----- Record set -----

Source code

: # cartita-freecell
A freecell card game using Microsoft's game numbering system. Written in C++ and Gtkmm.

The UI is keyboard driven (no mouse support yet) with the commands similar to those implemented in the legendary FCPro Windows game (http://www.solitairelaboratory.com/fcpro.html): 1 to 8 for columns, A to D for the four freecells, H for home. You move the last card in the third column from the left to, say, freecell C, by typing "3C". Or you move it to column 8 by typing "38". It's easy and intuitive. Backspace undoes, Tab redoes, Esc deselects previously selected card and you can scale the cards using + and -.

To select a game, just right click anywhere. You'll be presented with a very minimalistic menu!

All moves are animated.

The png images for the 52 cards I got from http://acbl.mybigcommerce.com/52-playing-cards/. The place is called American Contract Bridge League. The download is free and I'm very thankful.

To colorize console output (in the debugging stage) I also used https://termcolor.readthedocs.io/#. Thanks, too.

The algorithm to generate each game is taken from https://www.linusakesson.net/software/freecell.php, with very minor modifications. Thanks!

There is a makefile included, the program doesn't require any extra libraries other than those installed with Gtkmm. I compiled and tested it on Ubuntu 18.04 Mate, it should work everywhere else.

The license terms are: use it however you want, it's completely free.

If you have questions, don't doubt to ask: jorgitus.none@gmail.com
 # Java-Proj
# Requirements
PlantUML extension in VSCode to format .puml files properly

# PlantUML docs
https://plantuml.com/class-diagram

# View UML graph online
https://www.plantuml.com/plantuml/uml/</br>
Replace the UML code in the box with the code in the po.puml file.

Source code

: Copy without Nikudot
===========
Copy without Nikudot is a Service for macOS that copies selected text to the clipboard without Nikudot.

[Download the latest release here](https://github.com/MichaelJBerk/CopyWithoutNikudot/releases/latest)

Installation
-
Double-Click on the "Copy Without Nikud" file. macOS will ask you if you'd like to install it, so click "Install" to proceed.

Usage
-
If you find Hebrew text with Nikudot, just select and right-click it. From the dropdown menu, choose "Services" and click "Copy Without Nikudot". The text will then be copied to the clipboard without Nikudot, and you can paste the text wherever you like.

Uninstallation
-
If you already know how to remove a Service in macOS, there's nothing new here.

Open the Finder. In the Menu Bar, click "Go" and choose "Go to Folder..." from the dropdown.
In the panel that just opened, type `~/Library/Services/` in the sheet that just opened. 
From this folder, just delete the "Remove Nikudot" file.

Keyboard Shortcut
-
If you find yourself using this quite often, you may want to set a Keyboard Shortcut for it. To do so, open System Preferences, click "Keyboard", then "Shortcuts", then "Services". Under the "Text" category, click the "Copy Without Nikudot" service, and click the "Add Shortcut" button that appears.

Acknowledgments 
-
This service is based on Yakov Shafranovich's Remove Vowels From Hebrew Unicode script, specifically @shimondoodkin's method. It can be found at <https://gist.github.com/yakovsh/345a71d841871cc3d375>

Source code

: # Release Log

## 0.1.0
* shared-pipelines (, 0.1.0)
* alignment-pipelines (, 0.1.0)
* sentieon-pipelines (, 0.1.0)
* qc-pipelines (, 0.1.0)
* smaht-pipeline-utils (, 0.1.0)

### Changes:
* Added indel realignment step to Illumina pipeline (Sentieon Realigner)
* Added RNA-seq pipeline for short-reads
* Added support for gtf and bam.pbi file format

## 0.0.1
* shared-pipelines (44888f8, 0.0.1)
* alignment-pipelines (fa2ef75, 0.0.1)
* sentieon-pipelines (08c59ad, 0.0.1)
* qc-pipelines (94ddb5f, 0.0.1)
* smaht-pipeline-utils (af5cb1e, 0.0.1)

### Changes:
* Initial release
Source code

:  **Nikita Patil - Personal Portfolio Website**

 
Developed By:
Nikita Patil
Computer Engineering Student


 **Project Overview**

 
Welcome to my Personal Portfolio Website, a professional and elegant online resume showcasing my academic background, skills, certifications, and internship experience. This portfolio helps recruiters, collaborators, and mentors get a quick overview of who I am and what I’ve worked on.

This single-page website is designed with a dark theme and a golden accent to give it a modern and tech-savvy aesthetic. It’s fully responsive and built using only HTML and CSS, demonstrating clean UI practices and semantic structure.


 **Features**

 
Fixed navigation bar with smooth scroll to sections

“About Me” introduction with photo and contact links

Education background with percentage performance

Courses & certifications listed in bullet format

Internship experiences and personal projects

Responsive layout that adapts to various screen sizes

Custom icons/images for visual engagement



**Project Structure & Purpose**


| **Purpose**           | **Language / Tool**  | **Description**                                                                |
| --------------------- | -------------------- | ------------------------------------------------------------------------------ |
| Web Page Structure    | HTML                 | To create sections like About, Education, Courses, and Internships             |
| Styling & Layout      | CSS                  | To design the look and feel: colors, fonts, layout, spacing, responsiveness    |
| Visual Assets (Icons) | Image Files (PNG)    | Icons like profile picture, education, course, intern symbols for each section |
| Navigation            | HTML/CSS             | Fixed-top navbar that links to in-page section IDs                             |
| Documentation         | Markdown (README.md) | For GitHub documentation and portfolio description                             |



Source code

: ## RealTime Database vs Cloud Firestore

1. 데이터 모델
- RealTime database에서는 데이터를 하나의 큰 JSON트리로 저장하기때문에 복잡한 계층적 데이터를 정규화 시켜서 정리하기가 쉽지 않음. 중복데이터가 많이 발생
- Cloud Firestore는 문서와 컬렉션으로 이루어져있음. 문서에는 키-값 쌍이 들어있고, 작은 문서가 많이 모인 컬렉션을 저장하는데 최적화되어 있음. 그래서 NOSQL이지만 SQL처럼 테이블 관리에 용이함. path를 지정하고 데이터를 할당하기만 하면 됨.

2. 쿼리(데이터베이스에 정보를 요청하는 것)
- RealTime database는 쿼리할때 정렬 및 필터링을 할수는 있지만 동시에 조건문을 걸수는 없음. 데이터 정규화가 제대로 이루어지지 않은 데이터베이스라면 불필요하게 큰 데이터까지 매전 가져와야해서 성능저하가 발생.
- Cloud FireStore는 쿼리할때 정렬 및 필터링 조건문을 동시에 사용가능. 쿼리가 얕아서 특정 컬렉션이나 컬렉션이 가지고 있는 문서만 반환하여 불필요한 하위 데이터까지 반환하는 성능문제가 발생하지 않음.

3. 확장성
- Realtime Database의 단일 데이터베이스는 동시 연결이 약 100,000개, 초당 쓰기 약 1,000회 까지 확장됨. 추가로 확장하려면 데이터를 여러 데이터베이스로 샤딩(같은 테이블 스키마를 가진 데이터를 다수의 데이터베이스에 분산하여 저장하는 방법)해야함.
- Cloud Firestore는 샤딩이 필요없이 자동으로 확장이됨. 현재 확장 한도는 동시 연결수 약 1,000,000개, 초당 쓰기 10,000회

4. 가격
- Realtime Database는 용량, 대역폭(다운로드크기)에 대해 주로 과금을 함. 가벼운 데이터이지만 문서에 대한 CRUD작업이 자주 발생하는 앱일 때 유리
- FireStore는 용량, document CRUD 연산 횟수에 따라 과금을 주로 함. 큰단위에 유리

-----

## What the task asks
Return, from the material above, every line with the word "Courses".

## Written reply
Courses & certifications listed in bullet format
| Web Page Structure    | HTML                 | To create sections like About, Education, Courses, and Internships             |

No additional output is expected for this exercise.